Sürü bağışıklığını sağlamak için virüsün yayılmasına izin vermek başarılı bir strateji mi?

Sürü bağışıklığını sağlamak için virüsün yayılmasına izin vermek başarılı bir strateji mi?

İzlanda da yapılan bir araştırmadan elde edilen sonuçlar daha önce COVID-19’A yakalanmış ve iyileşmiş hastalarda antikor oluşumunun tekrar COVİD-19’a yakalanmaktan korumayacağını ifade ediyor.

İzlanda’da yapılan çalışma SARS-CoV-2 enfeksiyonuna karşı immünolojik yanıtı incelemek için en büyük çalışmalardan biri diyebiliriz.

1 Eylül’de New England Journal of Medicine’de yayınlanan bulgularda, iyileşen hastalarda kısa süre sonra antikor seviyelerinin düştüğü belirtiliyor. Hedeflenen ise antikorlar, zaman içinde vücudu virüse karşı korumaya devam edebilirse aşı geliştirme çalışmalarına ve yeniden enfeksiyona karşı bağışıklık sağlanması açısından oldukça olumlu etkiler yaratacağı yönünde idi. İzlanda’da yapılan bu çalışmada, enfeksiyon geçirdikten sonra en az 4 ay boyunca devam eden SARS-CoV-2 bağışıklığına işaret eden bulgular olduğu ifade edildi.

Şubat ayından yani salgının ilk günlerinden başlayıp Temmuz ayının başlarına kadar 30.000’den fazla kişi (İzlanda nüfusunun kabaca yüzde 15’i) incelendi ve veriler üç gruba ayrıldı: kantitatif PCR (qPCR) ile doğrulanan pozitif COVID-19 teşhisi olanlar, virüse maruz kalan ancak enfekte olmayan kişiler ve bilinen herhangi bir maruziyeti bulunmayanlar.
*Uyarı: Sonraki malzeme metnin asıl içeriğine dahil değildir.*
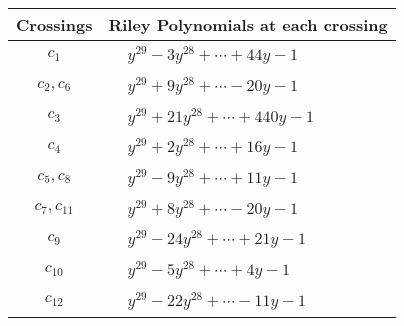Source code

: \documentclass[1p]{elsarticle_modified}
\theoremstyle{definition}
\begin{document}
\begin{tabular}{m{50pt}|m{274pt}}
Crossings & \hspace{64pt}Riley Polynomials at each crossing \\
\hline $$\begin{aligned}c_{1}\end{aligned}$$&$\begin{aligned}
&y^{29}-3 y^{28}+\cdots+44 y-1
\end{aligned}$\\
\hline $$\begin{aligned}c_{2},c_{6}\end{aligned}$$&$\begin{aligned}
&y^{29}+9 y^{28}+\cdots-20 y-1
\end{aligned}$\\
\hline $$\begin{aligned}c_{3}\end{aligned}$$&$\begin{aligned}
&y^{29}+21 y^{28}+\cdots+440 y-1
\end{aligned}$\\
\hline $$\begin{aligned}c_{4}\end{aligned}$$&$\begin{aligned}
&y^{29}+2 y^{28}+\cdots+16 y-1
\end{aligned}$\\
\hline $$\begin{aligned}c_{5},c_{8}\end{aligned}$$&$\begin{aligned}
&y^{29}-9 y^{28}+\cdots+11 y-1
\end{aligned}$\\
\hline $$\begin{aligned}c_{7},c_{11}\end{aligned}$$&$\begin{aligned}
&y^{29}+8 y^{28}+\cdots-20 y-1
\end{aligned}$\\
\hline $$\begin{aligned}c_{9}\end{aligned}$$&$\begin{aligned}
&y^{29}-24 y^{28}+\cdots+21 y-1
\end{aligned}$\\
\hline $$\begin{aligned}c_{10}\end{aligned}$$&$\begin{aligned}
&y^{29}-5 y^{28}+\cdots+4 y-1
\end{aligned}$\\
\hline $$\begin{aligned}c_{12}\end{aligned}$$&$\begin{aligned}
&y^{29}-22 y^{28}+\cdots-11 y-1
\end{aligned}$\\
\hline
\end{tabular}\\~\\
\end{document}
Yapılan araştırmalar gösteriyor ki bağışıklık sistemleri virüsleri bir süre sonra kolayca unutabiliyor. Ancak, COVİD-19’a sebebiyet veren virüs için aynı durumun geçerli olup olmayacağını söylemek şu an için oldukça zor.

Yaşadığımız bu koronavirüs enfeksiyonundan sonra bağışıklığımıza ışık tutmayı ümit eden bir başka çalışma Haziran ayında medRxiv’de yayınlandı. Bu çalışma için 1985’te başlayan ve şimdilerde devam eden bir HIV projesinde kullanılan sağlıklı kontrol deneklerinden alınan kan örneklerinden yararlanıldı. Bu çalışma ile araştırmacılar soğuk algınlığına ve viral enfeksiyona neden olduğu bilinen dört koronavirüsün proteinine karşı yeni bir antikor arıyorlar.
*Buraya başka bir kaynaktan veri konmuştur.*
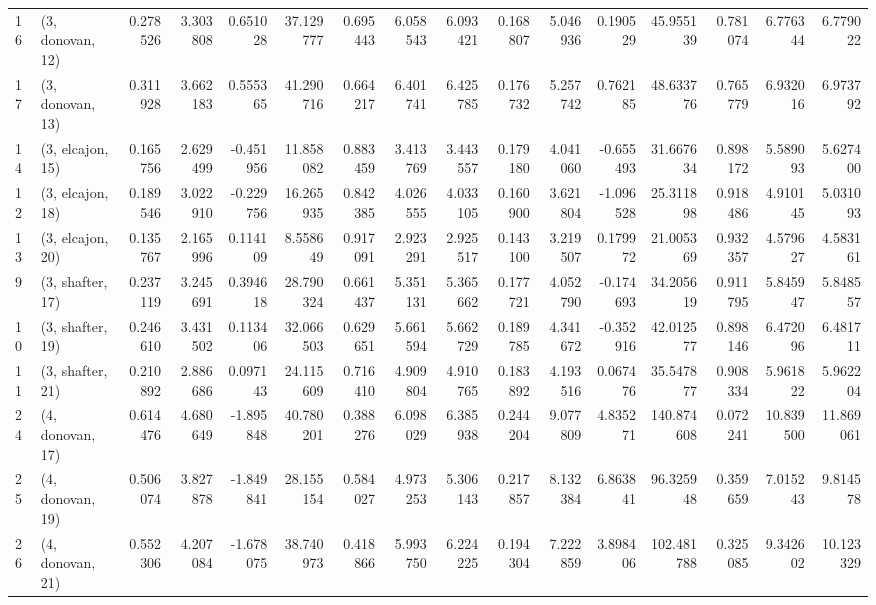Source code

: \begin{tabular}{llrrrrrrrrrrrrrr}
16 &  (3, donovan, 12) &   0.278526 &  3.303808 &  0.651028 &  37.129777 &  0.695443 &   6.058543 &  6.093421 &  0.168807 &  5.046936 &  0.190529 &   45.955139 &  0.781074 &   6.776344 &   6.779022 \\
17 &  (3, donovan, 13) &   0.311928 &  3.662183 &  0.555365 &  41.290716 &  0.664217 &   6.401741 &  6.425785 &  0.176732 &  5.257742 &  0.762185 &   48.633776 &  0.765779 &   6.932016 &   6.973792 \\
14 &  (3, elcajon, 15) &   0.165756 &  2.629499 & -0.451956 &  11.858082 &  0.883459 &   3.413769 &  3.443557 &  0.179180 &  4.041060 & -0.655493 &   31.667634 &  0.898172 &   5.589093 &   5.627400 \\
12 &  (3, elcajon, 18) &   0.189546 &  3.022910 & -0.229756 &  16.265935 &  0.842385 &   4.026555 &  4.033105 &  0.160900 &  3.621804 & -1.096528 &   25.311898 &  0.918486 &   4.910145 &   5.031093 \\
13 &  (3, elcajon, 20) &   0.135767 &  2.165996 &  0.114109 &   8.558649 &  0.917091 &   2.923291 &  2.925517 &  0.143100 &  3.219507 &  0.179972 &   21.005369 &  0.932357 &   4.579627 &   4.583161 \\
9  &  (3, shafter, 17) &   0.237119 &  3.245691 &  0.394618 &  28.790324 &  0.661437 &   5.351131 &  5.365662 &  0.177721 &  4.052790 & -0.174693 &   34.205619 &  0.911795 &   5.845947 &   5.848557 \\
10 &  (3, shafter, 19) &   0.246610 &  3.431502 &  0.113406 &  32.066503 &  0.629651 &   5.661594 &  5.662729 &  0.189785 &  4.341672 & -0.352916 &   42.012577 &  0.898146 &   6.472096 &   6.481711 \\
11 &  (3, shafter, 21) &   0.210892 &  2.886686 &  0.097143 &  24.115609 &  0.716410 &   4.909804 &  4.910765 &  0.183892 &  4.193516 &  0.067476 &   35.547877 &  0.908334 &   5.961822 &   5.962204 \\
24 &  (4, donovan, 17) &   0.614476 &  4.680649 & -1.895848 &  40.780201 &  0.388276 &   6.098029 &  6.385938 &  0.244204 &  9.077809 &  4.835271 &  140.874608 &  0.072241 &  10.839500 &  11.869061 \\
25 &  (4, donovan, 19) &   0.506074 &  3.827878 & -1.849841 &  28.155154 &  0.584027 &   4.973253 &  5.306143 &  0.217857 &  8.132384 &  6.863841 &   96.325948 &  0.359659 &   7.015243 &   9.814578 \\
26 &  (4, donovan, 21) &   0.552306 &  4.207084 & -1.678075 &  38.740973 &  0.418866 &   5.993750 &  6.224225 &  0.194304 &  7.222859 &  3.898406 &  102.481788 &  0.325085 &   9.342602 &  10.123329 \\

\end{tabular}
Çalışmanın sonunda dikkati çeken incelenen tüm mevsimsel koronavirüsler için yeniden enfeksiyona yol açmaları ortak bir özellikti. Tüm olgular, çalışma süresi boyunca belirli bir koronavirüs ile birden çok kez enfekte olmuştu ve sıklıkla aynı virüse sahip enfeksiyonlar arasında süre bir yıldan kısa idi ve bu endişe verici bir süreye işaret ediyordu.

Çalışmanın araştırıcıları, SARS-CoV-2’nin bu bahsi geçen daha tanıdık koronavirüslerle aynı modeli izleyip izlemeyeceğinin net olmadığına dikkat çekiyor – ancak öyleyse, sürü bağışıklığını sağlamak için virüsün yayılmasına izin vermenin başarılı bir strateji olmayacağı fikri doğuyor.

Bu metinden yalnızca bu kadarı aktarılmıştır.